In one of the 3D model cases that has reached the federal appellate court level, Meshwerks Inc v. Toyota Motor, the court ruled that 3D scans made with the intent of digitally replicating a physical object lack the spark of creativity required to garner copyright protection. The court looked to Bridgeman Art Library, Limited and determined that although 3D scans “can be employed to create vivid new expressions fully protectable in copyright,” following the reasoning in Bridgeman Art Library, Limited, it ruled that 3D scans made with the intent of reproduction cannot.
A federal court here in Missouri ruled in a case entitled Osment Models, Inc v. Mike’s Train House that although the train models in question were digital models of non-copyrightable items, the artist had added enough originality to provide him with copyright protection.
The difference between the outcomes in these two cases turned on the amount of originality that the creator contributed to the 3D model. How originality was measured is not clear, and therefore how much originality is required for a 3D model to be copyrightable is not clear. Nor, in either case, was there a framework laid out for answering these questions with regard to 3D scans or in general.
This issue entered the public eye when the Neues Museum got into a legal spat with a German citizen, Cosmo Wenman, over the copyrightability of a digital scan of the 3364-year-old bust of Nefertiti.

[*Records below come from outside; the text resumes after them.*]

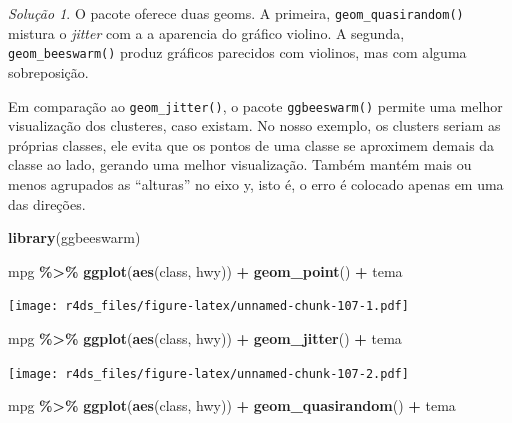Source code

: \documentclass[
]{latex/krantz}
\newenvironment{Shaded}{\begin{snugshade}}{\end{snugshade}}
\newcommand{\FunctionTok}[1]{\textcolor[rgb]{0.13,0.29,0.53}{\textbf{#1}}}
\newcommand{\NormalTok}[1]{#1}
\newcommand{\SpecialCharTok}[1]{\textcolor[rgb]{0.81,0.36,0.00}{\textbf{#1}}}
\theoremstyle{definition}
\theoremstyle{definition}
\theoremstyle{definition}
\theoremstyle{definition}
\theoremstyle{remark}
\newtheorem*{solution}{Solução}
\begin{document}
\begin{solution}
O pacote oferece duas geoms. A primeira, \texttt{geom\_quasirandom()} mistura o \emph{jitter} com a a aparencia do gráfico violino. A segunda, \texttt{geom\_beeswarm()} produz gráficos parecidos com violinos, mas com alguma sobreposição.

Em comparação ao \texttt{geom\_jitter()}, o pacote \texttt{ggbeeswarm()} permite uma melhor visualização dos clusteres, caso existam. No nosso exemplo, os clusters seriam as próprias classes, ele evita que os pontos de uma classe se aproximem demais da classe ao lado, gerando uma melhor visualização. Também mantém mais ou menos agrupados as ``alturas'' no eixo y, isto é, o erro é colocado apenas em uma das direções.

\begin{Shaded}
\begin{Highlighting}[]
\FunctionTok{library}\NormalTok{(ggbeeswarm)}

\NormalTok{mpg }\SpecialCharTok{\%\textgreater{}\%}
    \FunctionTok{ggplot}\NormalTok{(}\FunctionTok{aes}\NormalTok{(class, hwy)) }\SpecialCharTok{+}
        \FunctionTok{geom\_point}\NormalTok{() }\SpecialCharTok{+}
\NormalTok{        tema}
\end{Highlighting}
\end{Shaded}

\texttt{[image: r4ds\_files/figure-latex/unnamed-chunk-107-1.pdf]}

\begin{Shaded}
\begin{Highlighting}[]
\NormalTok{mpg }\SpecialCharTok{\%\textgreater{}\%}
    \FunctionTok{ggplot}\NormalTok{(}\FunctionTok{aes}\NormalTok{(class, hwy)) }\SpecialCharTok{+}
        \FunctionTok{geom\_jitter}\NormalTok{() }\SpecialCharTok{+}
\NormalTok{        tema}
\end{Highlighting}
\end{Shaded}

\texttt{[image: r4ds\_files/figure-latex/unnamed-chunk-107-2.pdf]}

\begin{Shaded}
\begin{Highlighting}[]
\NormalTok{mpg }\SpecialCharTok{\%\textgreater{}\%}
    \FunctionTok{ggplot}\NormalTok{(}\FunctionTok{aes}\NormalTok{(class, hwy)) }\SpecialCharTok{+}
        \FunctionTok{geom\_quasirandom}\NormalTok{() }\SpecialCharTok{+}
\NormalTok{        tema}
\end{Highlighting}
\end{Shaded}


\end{solution}
\end{document}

In November of 2019, the museum released their digital scan of the bust to Wenman who proceeded to publish the scan online. The scan the museum released to Wenman was unaltered except for a copyright notice placed on the base of the digital scan.
While discussion of the copyright status of documentary-style photographs of public domain works or of 3D scans may seem like a niche issue, the precedents from cases dealing with these issues can have effects on broader issues. While much of the commentary about these cases has focused on implications regarding access to cultural heritage, the cases actually being litigated are commercial in nature.
Taking their leads from Bridgeman Art Library, Limited, federal courts ruling on the copyrightability of 3D models have gotten into the business of determining the originality of artistic creations. In ruling this way, the courts are assigning themselves the task of defining art. Where is the line between an original creation and a copy in a different medium, whether it be photograph, sculpture, or ink drawing? This is a question that dates back to Plato and Aristotle. Do you think our courts, lawyers, and politicians are capable of answering this age-old question? I don’t. Instead, I advocate that courts should err on the side of overprotecting artists’ ownership of their creations as we have done in the past.
While access to our culture heritage is important, litigating and having courts base their decisions on the lower court Bridgeman case does little to increase access to our culture heritage, while it may further weaken the bargaining power of artists who are already suffering from a lack of control over their product in an ever-increasingly digital age.